At the same time, the biotech industry has been heavily reliant on immigrants; 52 percent of the 69,000 biomedical researchers in the U.S. were born abroad, according to one study.
“Without those immigrants, cancer treatment today would never be in the kind of position that it is today,” Jeremy Levin, chief executive of Ovid Therapeutics, said. “For me, the core of innovation — the heart of innovation — resides in America. It resides here because of the borders that we’ve opened to these scientists that have come from abroad; it resides here because of the tremendous capital and infrastructure we’ve built.”
The letter-writing effort began informally, when late last week half a dozen colleagues, including Holtzman and Levin, decided they needed to say something about Trump's executive order. They drafted the letter collectively and sent it out to colleagues over the weekend to see if any would sign on. It quickly went viral; they accumulated more than 160 signatures over 96 hours.

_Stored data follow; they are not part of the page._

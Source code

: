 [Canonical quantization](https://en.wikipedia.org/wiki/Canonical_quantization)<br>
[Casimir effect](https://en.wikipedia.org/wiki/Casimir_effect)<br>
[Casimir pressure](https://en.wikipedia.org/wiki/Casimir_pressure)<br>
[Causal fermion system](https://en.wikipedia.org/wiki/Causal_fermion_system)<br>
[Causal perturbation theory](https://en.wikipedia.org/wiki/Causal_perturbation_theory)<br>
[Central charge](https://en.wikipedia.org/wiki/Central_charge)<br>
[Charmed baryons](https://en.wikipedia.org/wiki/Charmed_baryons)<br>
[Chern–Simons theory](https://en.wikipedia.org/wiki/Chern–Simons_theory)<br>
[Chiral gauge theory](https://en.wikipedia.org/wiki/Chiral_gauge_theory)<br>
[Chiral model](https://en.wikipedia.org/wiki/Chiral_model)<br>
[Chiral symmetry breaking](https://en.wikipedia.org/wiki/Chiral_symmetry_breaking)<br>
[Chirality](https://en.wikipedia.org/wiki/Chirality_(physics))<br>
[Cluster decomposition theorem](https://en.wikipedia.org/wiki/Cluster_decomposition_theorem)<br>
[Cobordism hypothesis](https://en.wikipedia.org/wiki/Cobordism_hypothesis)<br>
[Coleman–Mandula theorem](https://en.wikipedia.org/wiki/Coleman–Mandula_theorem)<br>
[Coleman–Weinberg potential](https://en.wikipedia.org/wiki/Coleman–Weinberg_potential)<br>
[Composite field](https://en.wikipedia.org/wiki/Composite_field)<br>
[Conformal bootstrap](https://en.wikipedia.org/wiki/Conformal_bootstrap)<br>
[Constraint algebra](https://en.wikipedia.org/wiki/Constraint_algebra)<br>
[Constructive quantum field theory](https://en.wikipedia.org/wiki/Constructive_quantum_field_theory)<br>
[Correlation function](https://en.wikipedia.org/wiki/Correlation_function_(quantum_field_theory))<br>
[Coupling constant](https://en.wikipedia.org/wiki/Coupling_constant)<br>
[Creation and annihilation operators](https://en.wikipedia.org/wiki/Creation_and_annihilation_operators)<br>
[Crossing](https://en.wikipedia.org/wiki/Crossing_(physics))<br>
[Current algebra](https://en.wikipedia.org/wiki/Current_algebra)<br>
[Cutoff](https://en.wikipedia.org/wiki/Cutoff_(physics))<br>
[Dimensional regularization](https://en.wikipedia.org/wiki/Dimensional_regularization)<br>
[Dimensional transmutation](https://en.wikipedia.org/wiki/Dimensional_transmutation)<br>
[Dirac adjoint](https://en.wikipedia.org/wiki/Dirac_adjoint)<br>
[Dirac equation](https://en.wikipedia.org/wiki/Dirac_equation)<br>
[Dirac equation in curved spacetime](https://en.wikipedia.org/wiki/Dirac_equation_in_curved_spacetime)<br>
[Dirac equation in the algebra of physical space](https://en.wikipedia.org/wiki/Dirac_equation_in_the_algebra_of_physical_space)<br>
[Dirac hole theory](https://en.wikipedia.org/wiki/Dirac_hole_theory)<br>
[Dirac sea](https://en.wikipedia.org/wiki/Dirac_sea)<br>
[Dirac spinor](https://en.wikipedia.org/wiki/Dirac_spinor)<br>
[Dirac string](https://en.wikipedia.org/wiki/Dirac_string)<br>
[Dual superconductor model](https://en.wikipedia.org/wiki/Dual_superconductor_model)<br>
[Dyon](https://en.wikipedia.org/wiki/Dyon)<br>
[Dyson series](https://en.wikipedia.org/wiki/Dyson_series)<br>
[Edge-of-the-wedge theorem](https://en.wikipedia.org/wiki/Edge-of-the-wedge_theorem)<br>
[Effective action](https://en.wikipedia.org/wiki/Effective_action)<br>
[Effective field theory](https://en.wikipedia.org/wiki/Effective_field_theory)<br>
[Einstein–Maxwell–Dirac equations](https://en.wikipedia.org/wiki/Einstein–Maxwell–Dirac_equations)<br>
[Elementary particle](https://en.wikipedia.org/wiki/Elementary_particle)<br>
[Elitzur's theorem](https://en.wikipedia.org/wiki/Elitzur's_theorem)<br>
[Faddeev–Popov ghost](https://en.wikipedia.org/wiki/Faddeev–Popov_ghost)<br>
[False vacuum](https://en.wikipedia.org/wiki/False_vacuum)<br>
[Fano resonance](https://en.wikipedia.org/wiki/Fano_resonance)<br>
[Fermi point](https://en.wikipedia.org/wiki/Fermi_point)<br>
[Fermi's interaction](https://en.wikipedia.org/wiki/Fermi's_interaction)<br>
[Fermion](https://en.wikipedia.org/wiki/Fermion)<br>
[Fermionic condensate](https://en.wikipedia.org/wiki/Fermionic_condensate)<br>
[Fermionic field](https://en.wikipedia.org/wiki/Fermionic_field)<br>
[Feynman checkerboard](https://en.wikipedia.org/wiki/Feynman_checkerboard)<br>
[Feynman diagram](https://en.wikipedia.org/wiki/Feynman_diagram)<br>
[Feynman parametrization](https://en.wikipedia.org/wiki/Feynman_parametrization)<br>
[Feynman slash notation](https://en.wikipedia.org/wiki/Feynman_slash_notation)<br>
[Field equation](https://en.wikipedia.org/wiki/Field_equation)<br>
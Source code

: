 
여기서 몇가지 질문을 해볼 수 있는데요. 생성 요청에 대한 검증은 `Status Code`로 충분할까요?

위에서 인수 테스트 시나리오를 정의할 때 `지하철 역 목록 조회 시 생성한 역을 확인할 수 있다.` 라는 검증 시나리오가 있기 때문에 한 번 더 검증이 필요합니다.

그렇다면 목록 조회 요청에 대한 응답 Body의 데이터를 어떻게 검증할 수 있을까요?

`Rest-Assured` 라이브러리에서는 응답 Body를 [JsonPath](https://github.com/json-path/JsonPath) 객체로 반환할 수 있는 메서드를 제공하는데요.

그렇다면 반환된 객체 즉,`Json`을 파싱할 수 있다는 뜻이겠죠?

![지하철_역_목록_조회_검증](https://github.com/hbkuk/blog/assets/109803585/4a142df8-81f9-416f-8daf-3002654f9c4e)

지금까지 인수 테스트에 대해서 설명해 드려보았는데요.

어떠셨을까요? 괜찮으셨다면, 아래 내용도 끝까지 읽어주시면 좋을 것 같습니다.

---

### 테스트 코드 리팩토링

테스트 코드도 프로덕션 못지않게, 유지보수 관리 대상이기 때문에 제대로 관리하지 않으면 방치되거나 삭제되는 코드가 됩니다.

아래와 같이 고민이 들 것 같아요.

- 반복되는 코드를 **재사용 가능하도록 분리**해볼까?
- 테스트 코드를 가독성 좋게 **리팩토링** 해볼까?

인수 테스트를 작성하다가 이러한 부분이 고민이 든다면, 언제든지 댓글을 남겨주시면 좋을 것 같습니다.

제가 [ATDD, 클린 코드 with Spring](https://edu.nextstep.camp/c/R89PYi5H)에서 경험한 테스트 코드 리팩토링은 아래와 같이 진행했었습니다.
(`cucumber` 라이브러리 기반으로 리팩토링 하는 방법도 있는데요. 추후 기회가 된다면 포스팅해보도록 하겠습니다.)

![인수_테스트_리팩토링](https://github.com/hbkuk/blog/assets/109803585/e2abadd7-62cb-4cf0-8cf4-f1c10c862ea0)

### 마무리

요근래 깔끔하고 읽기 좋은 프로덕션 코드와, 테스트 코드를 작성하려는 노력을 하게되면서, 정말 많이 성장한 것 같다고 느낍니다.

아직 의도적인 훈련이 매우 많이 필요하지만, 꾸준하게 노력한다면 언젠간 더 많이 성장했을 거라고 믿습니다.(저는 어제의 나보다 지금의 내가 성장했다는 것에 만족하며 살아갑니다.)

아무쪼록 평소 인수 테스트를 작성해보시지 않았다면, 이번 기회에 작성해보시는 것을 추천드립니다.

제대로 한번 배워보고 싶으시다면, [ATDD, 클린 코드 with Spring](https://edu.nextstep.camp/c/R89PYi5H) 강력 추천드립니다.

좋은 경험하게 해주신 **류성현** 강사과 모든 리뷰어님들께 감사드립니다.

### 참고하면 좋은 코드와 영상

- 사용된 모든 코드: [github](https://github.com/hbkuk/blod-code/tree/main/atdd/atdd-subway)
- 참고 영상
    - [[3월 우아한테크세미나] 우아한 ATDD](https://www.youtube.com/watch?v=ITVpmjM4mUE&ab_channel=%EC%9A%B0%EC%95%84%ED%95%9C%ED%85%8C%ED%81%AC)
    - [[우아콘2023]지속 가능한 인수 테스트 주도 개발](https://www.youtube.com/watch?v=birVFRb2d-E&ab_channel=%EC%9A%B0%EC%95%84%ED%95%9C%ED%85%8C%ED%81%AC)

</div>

Holtzman said his mother came to the United States from Cuba as a child and his father's family came to escape religious persecution. Neither of his parents graduated high school, and yet Holtzman has been involved in creating new medicines at six biotechnology companies. His current company, a year-old start-up, has about 40 employees — a quarter of whom are either first-generation or foreign born.
“Could such a story be told in Trump's America?” Holtzman asked.
Levin is both an immigrant and a refugee. His family was expelled from South Africa during apartheid when he was a child. He also feels that he knows the threat terrorism poses more personally than some. As the former chief executive of generic drug company Teva Pharmaceutical Industries, he recalls touring a factory in Israel on the border while rockets were being fired by Hamas.
“I believe you hunt down and destroy terrorism,” Levin said. “I know it more than most people who are in my industry, because I experienced it.”
What the executives agree is that the executive order could have far-reaching effects on American business and on the health of sick people.
“It will harm an industry dominated by smaller companies and start-ups, the very kind of industry the administration has said it wants to support,” the letter states. “It will slow the fight against the many diseases that afflict us, as well as carry negative economic consequences for the United States.”